* [Given records]:
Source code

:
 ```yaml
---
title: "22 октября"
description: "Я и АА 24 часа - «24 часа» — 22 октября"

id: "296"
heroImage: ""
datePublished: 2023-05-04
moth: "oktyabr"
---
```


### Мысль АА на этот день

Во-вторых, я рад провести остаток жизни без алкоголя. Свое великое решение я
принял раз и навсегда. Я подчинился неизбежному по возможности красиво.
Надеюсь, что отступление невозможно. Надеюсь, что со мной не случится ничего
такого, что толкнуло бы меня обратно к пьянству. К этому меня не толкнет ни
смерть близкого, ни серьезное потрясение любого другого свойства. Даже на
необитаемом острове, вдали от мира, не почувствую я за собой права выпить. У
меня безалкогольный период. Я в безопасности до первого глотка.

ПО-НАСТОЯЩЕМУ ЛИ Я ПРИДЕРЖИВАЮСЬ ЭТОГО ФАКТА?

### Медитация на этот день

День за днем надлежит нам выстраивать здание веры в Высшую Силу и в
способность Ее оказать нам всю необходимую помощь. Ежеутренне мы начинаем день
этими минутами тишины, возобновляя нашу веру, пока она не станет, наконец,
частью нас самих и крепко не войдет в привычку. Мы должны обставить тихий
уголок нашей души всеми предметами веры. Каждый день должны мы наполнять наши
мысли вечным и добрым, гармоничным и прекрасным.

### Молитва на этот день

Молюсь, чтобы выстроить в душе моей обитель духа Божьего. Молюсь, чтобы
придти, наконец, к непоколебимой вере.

* [Problem statement]: Return the entries above, every line intact.

* [Answer to this problem]:
Source code

:
 ```yaml
---
title: "22 октября"
description: "Я и АА 24 часа - «24 часа» — 22 октября"

id: "296"
heroImage: ""
datePublished: 2023-05-04
moth: "oktyabr"
---
```


### Мысль АА на этот день

Во-вторых, я рад провести остаток жизни без алкоголя. Свое великое решение я
принял раз и навсегда. Я подчинился неизбежному по возможности красиво.
Надеюсь, что отступление невозможно. Надеюсь, что со мной не случится ничего
такого, что толкнуло бы меня обратно к пьянству. К этому меня не толкнет ни
смерть близкого, ни серьезное потрясение любого другого свойства. Даже на
необитаемом острове, вдали от мира, не почувствую я за собой права выпить. У
меня безалкогольный период. Я в безопасности до первого глотка.

ПО-НАСТОЯЩЕМУ ЛИ Я ПРИДЕРЖИВАЮСЬ ЭТОГО ФАКТА?

### Медитация на этот день

День за днем надлежит нам выстраивать здание веры в Высшую Силу и в
способность Ее оказать нам всю необходимую помощь. Ежеутренне мы начинаем день
этими минутами тишины, возобновляя нашу веру, пока она не станет, наконец,
частью нас самих и крепко не войдет в привычку. Мы должны обставить тихий
уголок нашей души всеми предметами веры. Каждый день должны мы наполнять наши
мысли вечным и добрым, гармоничным и прекрасным.

### Молитва на этот день

Молюсь, чтобы выстроить в душе моей обитель духа Божьего. Молюсь, чтобы
придти, наконец, к непоколебимой вере.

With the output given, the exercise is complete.